We also see this reflected in Gwen’s story. Her arc is essentially about her revealing her identity to her father, his initial rejection, subsequent acceptance, and how all of that impacts Gwen.
She is seeking belonging and acceptance from her dad, and how she does and does not get it affects how she shows up everywhere else. I find it fascinating that many online are seeing Gwen’s story specifically as a trans allegory (or explicitly as Gwen being trans), with Miles’s story also having similar elements of “coming out” to his parents. As far as I know, the filmmakers have not made any concrete confirmations about Gwen’s identity as a trans person (although I do find the color theory of Gwen’s universe, her hair, her outfit, the “Protect Trans Kids” flag in her room, and the trans flag patch on her dad’s uniform pretty compelling), however I think the larger story of acceptance, belonging, and whether or not you feel safe to be your true self with your loved ones is universal to growing up whether you are part of the LGBTQI+ community or not (Happy Pride month by the way!).
And this was the irony of Miles’s mother’s speech. She is worried about the world accepting her son, and yet he is still worried about whether or not his parents will accept him.
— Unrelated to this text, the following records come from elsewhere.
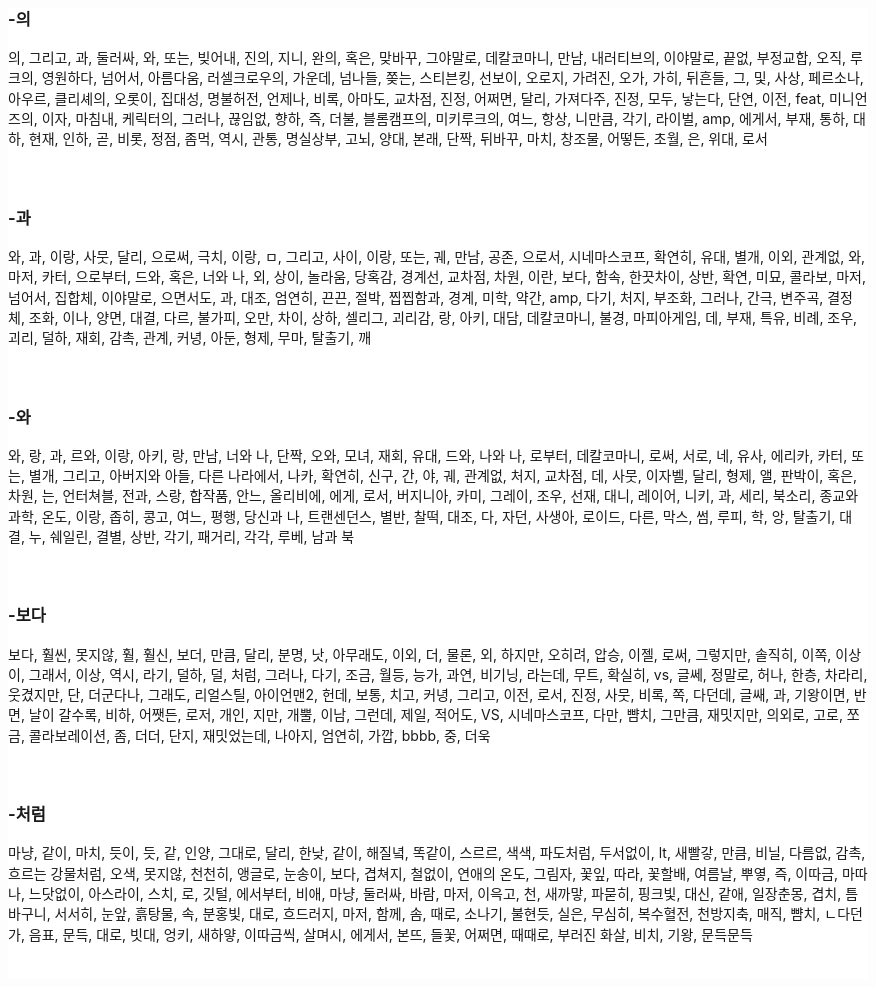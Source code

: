 ### -의
<p class="message">
의, 그리고, 과, 둘러싸, 와, 또는, 빚어내, 진의, 지니, 완의, 혹은, 맞바꾸, 그야말로, 데칼코마니, 만남, 내러티브의, 이야말로, 끝없, 부정교합, 오직, 루크의, 영원하다, 넘어서, 아름다움, 러셀크로우의, 가운데, 넘나들, 쫒는, 스티븐킹, 선보이, 오로지, 가려진, 오가, 가히, 뒤흔들, 그, 및, 사상, 페르소나, 아우르, 클리셰의, 오롯이, 집대성, 명불허전, 언제나, 비록, 아마도, 교차점, 진정, 어쩌면, 달리, 가져다주, 진정, 모두, 낳는다, 단연, 이전, feat, 미니언즈의, 이자, 마침내, 케릭터의, 그러나, 끊임없, 향하, 즉, 더불, 블롬캠프의, 미키루크의, 여느, 항상, 니만큼, 각기, 라이벌, amp, 에게서, 부재, 통하, 대하, 현재, 인하, 곧, 비롯, 정점, 좀먹, 역시, 관통, 명실상부, 고뇌, 양대, 본래, 단짝, 뒤바꾸, 마치, 창조물, 어떻든, 초월, 은, 위대, 로서
</p>
<br>

### -과
<p class="message">
와, 과, 이랑, 사뭇, 달리, 으로써, 극치, 이랑, ㅁ, 그리고, 사이, 이랑, 또는, 궤, 만남, 공존, 으로서, 시네마스코프, 확연히, 유대, 별개, 이외, 관계없, 와, 마저, 카터, 으로부터, 드와, 혹은, 너와 나, 외, 상이, 놀라움, 당혹감, 경계선, 교차점, 차원, 이란, 보다, 함속, 한끗차이, 상반, 확연, 미묘, 콜라보, 마저, 넘어서, 집합체, 이야말로, 으면서도, 과, 대조, 엄연히, 끈끈, 절박, 찝찝함과, 경계, 미학, 약간, amp, 다기, 처지, 부조화, 그러나, 간극, 변주곡, 결정체, 조화, 이나, 양면, 대결, 다르, 불가피, 오만, 차이, 상하, 셀리그, 괴리감, 랑, 아키, 대담, 데칼코마니, 불경, 마피아게임, 데, 부재, 특유, 비례, 조우, 괴리, 덜하, 재회, 감촉, 관계, 커녕, 아둔, 형제, 무마, 탈출기, 깨
</p>
<br>

### -와
<p class="message">
와, 랑, 과, 르와, 이랑, 아키, 랑, 만남, 너와 나, 단짝, 오와, 모녀, 재회, 유대, 드와, 나와 나, 로부터, 데칼코마니, 로써, 서로, 네, 유사, 에리카, 카터, 또는, 별개, 그리고, 아버지와 아들, 다른 나라에서, 나카, 확연히, 신구, 간, 야, 궤, 관계없, 처지, 교차점, 데, 사뭇, 이자벨, 달리, 형제, 앨, 판박이, 혹은, 차원, 는, 언터쳐블, 전과, 스랑, 합작품, 안느, 올리비에, 에게, 로서, 버지니아, 카미, 그레이, 조우, 선재, 대니, 레이어, 니키, 과, 세리, 북소리, 종교와 과학, 온도, 이랑, 좁히, 콩고, 여느, 평행, 당신과 나, 트랜센던스, 별반, 찰떡, 대조, 다, 자던, 사생아, 로이드, 다른, 막스, 썸, 루피, 학, 앙, 탈출기, 대결, 누, 쉐일린, 결별, 상반, 각기, 패거리, 각각, 루베, 남과 북
</p>
<br>

### -보다
<p class="message">
보다, 훨씬, 못지않, 훨, 훨신, 보더, 만큼, 달리, 분명, 낫, 아무래도, 이외, 더, 물론, 외, 하지만, 오히려, 압승, 이젤, 로써, 그렇지만, 솔직히, 이쪽, 이상이, 그래서, 이상, 역시, 라기, 덜하, 덜, 처럼, 그러나, 다기, 조금, 월등, 능가, 과연, 비기닝, 라는데, 무트, 확실히, vs, 글쎄, 정말로, 허나, 한층, 차라리, 웃겼지만, 단, 더군다나, 그래도, 리얼스틸, 아이언맨2, 헌데, 보통, 치고, 커녕, 그리고, 이전, 로서, 진정, 사뭇, 비록, 쪽, 다던데, 글쌔, 과, 기왕이면, 반면, 날이 갈수록, 비하, 어쨋든, 로저, 개인, 지만, 개뿔, 이남, 그런데, 제일, 적어도, VS, 시네마스코프, 다만, 뺨치, 그만큼, 재밋지만, 의외로, 고로, 쪼금, 콜라보레이션, 좀, 더더, 단지, 재밋었는데, 나아지, 엄연히, 가깝, bbbb, 중, 더욱
</p>
<br>

### -처럼
<p class="message">
마냥, 같이, 마치, 듯이, 듯, 같, 인양, 그대로, 달리, 한낮, 같이, 해질녘, 똑같이, 스르르, 색색, 파도처럼, 두서없이, lt, 새빨갛, 만큼, 비닐, 다름없, 감촉, 흐르는 강물처럼, 오색, 못지않, 천천히, 앵글로, 눈송이, 보다, 겹쳐지, 철없이, 연애의 온도, 그림자, 꽃잎, 따라, 꽃할배, 여름날, 뿌옇, 즉, 이따금, 마따나, 느닷없이, 아스라이, 스치, 로, 깃털, 에서부터, 비애, 마냥, 둘러싸, 바람, 마저, 이윽고, 천, 새까맣, 파묻히, 핑크빛, 대신, 같애, 일장춘몽, 겹치, 틈바구니, 서서히, 눈앞, 흙탕물, 속, 분홍빛, 대로, 흐드러지, 마저, 함께, 솜, 때로, 소나기, 불현듯, 실은, 무심히, 복수혈전, 천방지축, 매직, 뺨치, ㄴ다던가, 음표, 문득, 대로, 빗대, 엉키, 새하얗, 이따금씩, 살며시, 에게서, 본뜨, 들꽃, 어쩌면, 때때로, 부러진 화살, 비치, 기왕, 문득문득
</p>
<br>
This in spite of the fact that she feels like she is the one person who has loved and accepted and fostered belonging for him the most.
This was mirrored in a moment earlier in the film between Miles as Spider-Man talking to his dad after their first fight with the Spot. Miles’s dad is wondering why Miles won’t talk to him, and Miles (as Spider-Man) suggests that maybe he is afraid to talk to him, and his dad’s response is to raise his voice and say something to the effect of “why in the world would anyone be afraid to talk to me?” This moment is played for laughs, but I think it’s actually quite tragic when you pair it with the conversation between Miles and his mother, and the interactions between Gwen and her father. In each case, these parents think they have fostered an environment of trust and acceptance. And both of these kids are scared to be honest with their parents about who they really are.
I watched all of this with my son, who is too young to understand any of this stuff in the movie (he was probably too young for all of it, even though he loved it), and I was reminded of the kind of parent I want to be for him. I want him to know that he is truly loved and accepted by me, and that he belongs wherever he wants to belong. And I was reminded that this takes more than lip service, but an actual commitment to letting our kids walk their own paths, and respecting their autonomy as actual people separate and apart from us as parents.
Because they can tell the difference.
They know when we say we accept them, while secretly trying to steer them into becoming whatever or whoever we want them to be.
So while this film is an incredible visual feast, full of jaw dropping sequences, and laugh out loud moments, what is staying with me are these quieter moments, and their real world application for me as a dad, as I get up at 6:30am and my little guy wants to put on his Spider-Man costume and play.
I hope he’ll grow up knowing he doesn’t need a mask with me.
Saw it today with my kid and three classes of Grade 6 students and yes, all of this. I wish all films were as well made as this one and as clear about the stories they are telling.